## SUPPLIED DATA
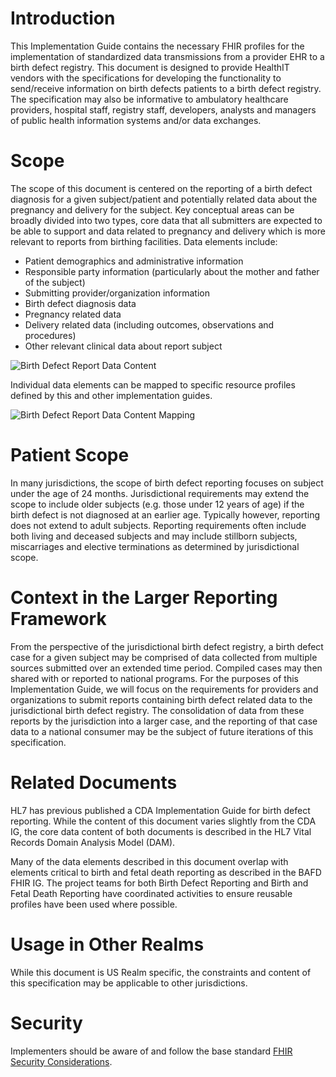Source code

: # Introduction
This Implementation Guide contains the necessary FHIR profiles for the implementation of standardized data transmissions from a provider EHR to a birth defect registry. This document is designed to provide HealthIT vendors with the specifications for developing the functionality to send/receive information on birth defects patients to a birth defect registry. The specification may also be informative to ambulatory healthcare providers, hospital staff, registry staff, developers, analysts and managers of public health information systems and/or data exchanges. 

# Scope
The scope of this document is centered on the reporting of a birth defect diagnosis for a given subject/patient and potentially related data about the pregnancy and delivery for the subject. Key conceptual areas can be broadly divided into two types, core data that all submitters are expected to be able to support and data related to pregnancy and delivery which is more relevant to reports from birthing facilities. Data elements include:
* Patient demographics and administrative information
* Responsible party information (particularly about the mother and father of the subject)
* Submitting provider/organization information
* Birth defect diagnosis data
* Pregnancy related data
* Delivery related data (including outcomes, observations and procedures)
* Other relevant clinical data about report subject

![Birth Defect Report Data Content](BDRcorecontent.png)

Individual data elements can be mapped to specific resource profiles defined by this and other implementation guides.

![Birth Defect Report Data Content Mapping](profilemappings.png)

# Patient Scope
In many jurisdictions, the scope of birth defect reporting focuses on subject under the age of 24 months. Jurisdictional requirements may extend the scope to include older subjects (e.g. those under 12 years of age) if the birth defect is not diagnosed at an earlier age. Typically however, reporting  does not extend to adult subjects. Reporting requirements often include both living and deceased subjects and may include stillborn subjects, miscarriages and elective terminations as determined by jurisdictional scope.

# Context in the Larger Reporting Framework
From the perspective of the jurisdictional birth defect registry, a birth defect case for a given subject may be comprised of data collected from multiple sources submitted over an extended time period. Compiled cases may then shared with or reported to national programs. For the purposes of this Implementation Guide, we will focus on the requirements for providers and organizations to submit reports containing birth defect related data to the jurisdictional birth defect registry. The consolidation of data from these reports by the jurisdiction into a larger case, and the reporting of that case data to a national consumer may be the subject of future iterations of this specification. 

# Related Documents
HL7 has previous published a CDA Implementation Guide for birth defect reporting. While the content of this document varies slightly from the CDA IG, the core data content of both documents is described in the HL7 Vital Records Domain Analysis Model (DAM).

Many of the data elements described in this document overlap with elements critical to birth and fetal death reporting as described in the BAFD FHIR IG. The project teams for both Birth Defect Reporting and Birth and Fetal Death Reporting have coordinated activities to ensure reusable profiles have been used where possible. 

# Usage in Other Realms
While this document is US Realm specific, the constraints and content of this specification may be applicable to other jurisdictions.

# Security
Implementers should be aware of and follow the base standard [FHIR Security Considerations](http://hl7.org/fhir/R4/security.html).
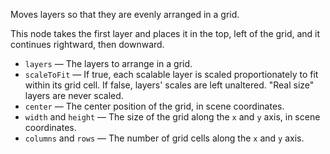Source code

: Moves layers so that they are evenly arranged in a grid.

This node takes the first layer and places it in the top, left of the grid, and it continues rightward, then downward.

   - `layers` — The layers to arrange in a grid.
   - `scaleToFit` — If true, each scalable layer is scaled proportionately to fit within its grid cell. If false, layers' scales are left unaltered.  "Real size" layers are never scaled.
   - `center` — The center position of the grid, in scene coordinates.
   - `width` and `height` — The size of the grid along the `x` and `y` axis, in scene coordinates. 
   - `columns` and `rows` — The number of grid cells along the `x` and `y` axis.
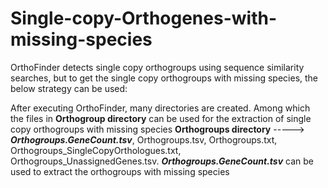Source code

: # Single-copy-Orthogenes-with-missing-species

OrthoFinder detects single copy orthogroups using sequence similarity searches, but to get the single copy orthogroups with missing species, the below strategy can be used:

After executing OrthoFinder, many directories are created. Among which the files in **Orthogroup directory** can be used for the extraction of single copy orthogroups with missing species
**Orthogroups directory** -----> ***Orthogroups.GeneCount.tsv***, Orthogroups.tsv, Orthogroups.txt, Orthogroups_SingleCopyOrthologues.txt, Orthogroups_UnassignedGenes.tsv. 
***Orthogroups.GeneCount.tsv*** can be used to extract the orthogroups with missing species 
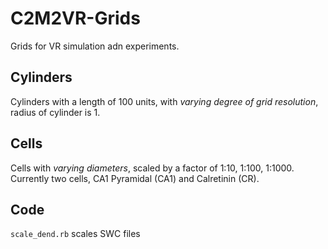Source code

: # C2M2VR-Grids 
Grids for VR simulation adn experiments.

## Cylinders
Cylinders with a length of 100 units, with *varying degree of grid resolution*, radius of cylinder is 1.

## Cells
Cells with *varying diameters*, scaled by a factor of 1:10, 1:100, 1:1000.
Currently two cells, CA1 Pyramidal (CA1) and Calretinin (CR).

## Code
`scale_dend.rb` scales SWC files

## PROBLEM DETAILS
Restate the lines above from the one containing "While this document" through the one containing "grid, in scene coordinates.", inclusive, exactly and without pictures.

## SOLUTION
While this document is US Realm specific, the constraints and content of this specification may be applicable to other jurisdictions.

# Security
Implementers should be aware of and follow the base standard [FHIR Security Considerations](http://hl7.org/fhir/R4/security.html).
Source code

: Moves layers so that they are evenly arranged in a grid.

This node takes the first layer and places it in the top, left of the grid, and it continues rightward, then downward.

   - `layers` — The layers to arrange in a grid.
   - `scaleToFit` — If true, each scalable layer is scaled proportionately to fit within its grid cell. If false, layers' scales are left unaltered.  "Real size" layers are never scaled.
   - `center` — The center position of the grid, in scene coordinates.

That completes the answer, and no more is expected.